▸ **TASK INSTRUCTIONS**: Every line in the data below that holds "since" should be found and copied.

*** Opening of RECORDED DATA ***

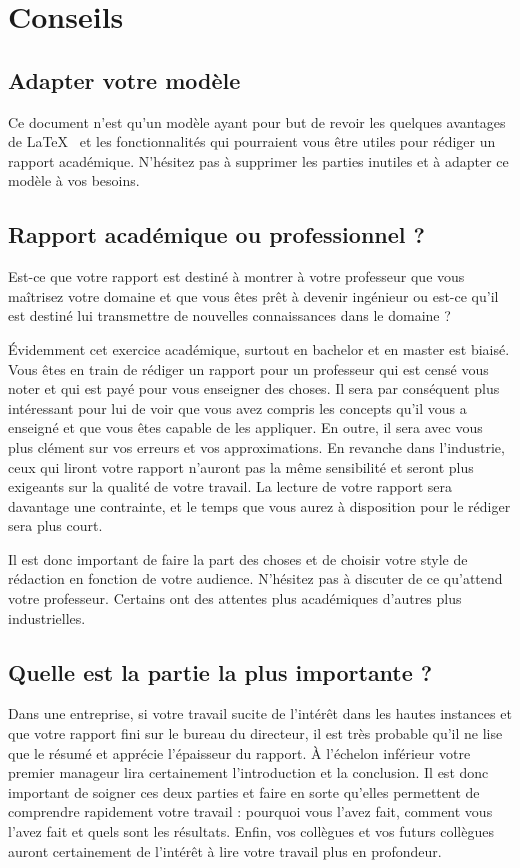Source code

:\chapter{Conseils}

\section{Adapter votre modèle}
Ce document n'est qu'un modèle ayant pour but de revoir les quelques avantages de \LaTeX~ et les fonctionnalités qui pourraient vous être utiles pour rédiger un rapport académique. N'hésitez pas à supprimer les parties inutiles et à adapter ce modèle à vos besoins.

\section{Rapport académique ou professionnel ?}

Est-ce que votre rapport est destiné à montrer à votre professeur que vous maîtrisez votre domaine et que vous êtes prêt à devenir ingénieur ou est-ce qu'il est destiné lui transmettre de nouvelles connaissances dans le domaine ?

Évidemment cet exercice académique, surtout en bachelor et en master est biaisé. Vous êtes en train de rédiger un rapport pour un professeur qui est censé vous noter et qui est payé pour vous enseigner des choses. Il sera par conséquent plus intéressant pour lui de voir que vous avez compris les concepts qu'il vous a enseigné et que vous êtes capable de les appliquer. En outre, il sera avec vous plus clément sur vos erreurs et vos approximations. En revanche dans l'industrie, ceux qui liront votre rapport n'auront pas la même sensibilité et seront plus exigeants sur la qualité de votre travail. La lecture de votre rapport sera davantage une contrainte, et le temps que vous aurez à disposition pour le rédiger sera plus court.

Il est donc important de faire la part des choses et de choisir votre style de rédaction en fonction de votre audience. N'hésitez pas à discuter de ce qu'attend votre professeur. Certains ont des attentes plus académiques d'autres plus industrielles.

\section{Quelle est la partie la plus importante ?}

Dans une entreprise, si votre travail sucite de l'intérêt dans les hautes instances et que votre rapport fini sur le bureau du directeur, il est très probable qu'il ne lise que le résumé et apprécie l'épaisseur du rapport. À l'échelon inférieur votre premier manageur lira certainement l'introduction et la conclusion. Il est donc important de soigner ces deux parties et faire en sorte qu'elles permettent de comprendre rapidement votre travail : pourquoi vous l'avez fait, comment vous l'avez fait et quels sont les résultats. Enfin, vos collègues et vos futurs collègues auront certainement de l'intérêt à lire votre travail plus en profondeur.

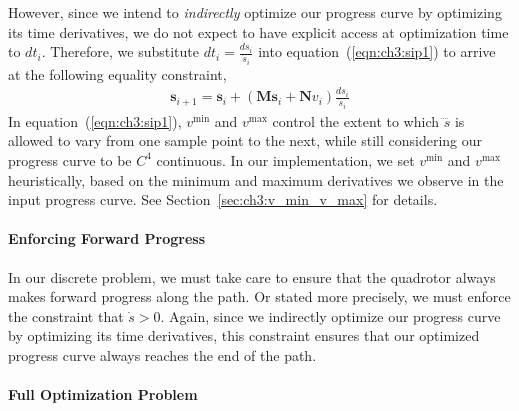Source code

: However, since we intend to \emph{indirectly} optimize our progress curve by optimizing its time derivatives, we do not expect to have explicit access at optimization time to $dt_i$.
Therefore, we substitute $dt_i = \frac{ds_i}{\dot{s}_i}$ into equation~(\ref{eqn:ch3:sip1}) to arrive at the following equality constraint,
%
\begin{equation}
\begin{aligned}
\mathbf{s}_{i+1} = \mathbf{s}_{i} + (\mathbf{M}\mathbf{s}_{i} + \mathbf{N}v_{i}) \frac{ds_i}{\dot{s}_i}
\end{aligned}
\end{equation}
%
In equation~(\ref{eqn:ch3:sip1}), $v^{\text{min}}$ and $v^{\text{max}}$ control the extent to which $\ddddot{s}$ is allowed to vary from one sample point to the next, while still considering our progress curve to be $C^4$ continuous.
In our implementation, we set $v^{\text{min}}$ and $v^{\text{max}}$ heuristically, based on the minimum and maximum derivatives we observe in the input progress curve.
See Section~\ref{sec:ch3:v_min_v_max} for details.

\paragraph{Enforcing Forward Progress}
In our discrete problem, we must take care to ensure that the quadrotor always makes forward progress along the path.
Or stated more precisely, we must enforce the constraint that $\dot{s} > 0$.
Again, since we indirectly optimize our progress curve by optimizing its time derivatives, this constraint ensures that our optimized progress curve always reaches the end of the path.

\paragraph{Full Optimization Problem}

*** Close of RECORDED DATA ***

▸ **ANSWER SPACE**:
: However, since we intend to \emph{indirectly} optimize our progress curve by optimizing its time derivatives, we do not expect to have explicit access at optimization time to $dt_i$.
Again, since we indirectly optimize our progress curve by optimizing its time derivatives, this constraint ensures that our optimized progress curve always reaches the end of the path.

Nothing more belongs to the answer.